◆ **WHAT IS REQUIRED**
Each line from the one containing "Tag 的基本信息。Tag 的更多详细信息，请参见" to the end of the listing below should be repeated exactly, with no other line included.

*** RECORDS FOR THIS TASK ***

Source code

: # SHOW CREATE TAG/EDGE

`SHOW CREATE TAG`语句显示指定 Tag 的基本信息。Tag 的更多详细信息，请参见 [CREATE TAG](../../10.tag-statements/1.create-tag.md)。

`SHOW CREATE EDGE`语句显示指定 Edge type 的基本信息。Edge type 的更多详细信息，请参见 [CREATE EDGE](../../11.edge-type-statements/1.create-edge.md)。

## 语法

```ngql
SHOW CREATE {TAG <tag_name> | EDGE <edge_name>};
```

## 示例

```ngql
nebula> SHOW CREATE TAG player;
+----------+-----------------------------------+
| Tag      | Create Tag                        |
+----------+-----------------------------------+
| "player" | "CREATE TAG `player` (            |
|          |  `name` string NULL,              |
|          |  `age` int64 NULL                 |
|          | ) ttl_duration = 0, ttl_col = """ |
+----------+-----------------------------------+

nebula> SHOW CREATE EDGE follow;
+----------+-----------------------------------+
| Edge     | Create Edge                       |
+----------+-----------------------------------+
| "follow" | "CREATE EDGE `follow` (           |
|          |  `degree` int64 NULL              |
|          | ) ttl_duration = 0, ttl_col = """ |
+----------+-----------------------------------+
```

*** End of RECORDS FOR THIS TASK ***

◆ **EXERCISE SOLUTION**
`SHOW CREATE TAG`语句显示指定 Tag 的基本信息。Tag 的更多详细信息，请参见 [CREATE TAG](../../10.tag-statements/1.create-tag.md)。

`SHOW CREATE EDGE`语句显示指定 Edge type 的基本信息。Edge type 的更多详细信息，请参见 [CREATE EDGE](../../11.edge-type-statements/1.create-edge.md)。

## 语法

```ngql
SHOW CREATE {TAG <tag_name> | EDGE <edge_name>};
```

## 示例

```ngql
nebula> SHOW CREATE TAG player;
+----------+-----------------------------------+
| Tag      | Create Tag                        |
+----------+-----------------------------------+
| "player" | "CREATE TAG `player` (            |
|          |  `name` string NULL,              |
|          |  `age` int64 NULL                 |
|          | ) ttl_duration = 0, ttl_col = """ |
+----------+-----------------------------------+

nebula> SHOW CREATE EDGE follow;
+----------+-----------------------------------+
| Edge     | Create Edge                       |
+----------+-----------------------------------+
| "follow" | "CREATE EDGE `follow` (           |
|          |  `degree` int64 NULL              |
|          | ) ttl_duration = 0, ttl_col = """ |
+----------+-----------------------------------+
```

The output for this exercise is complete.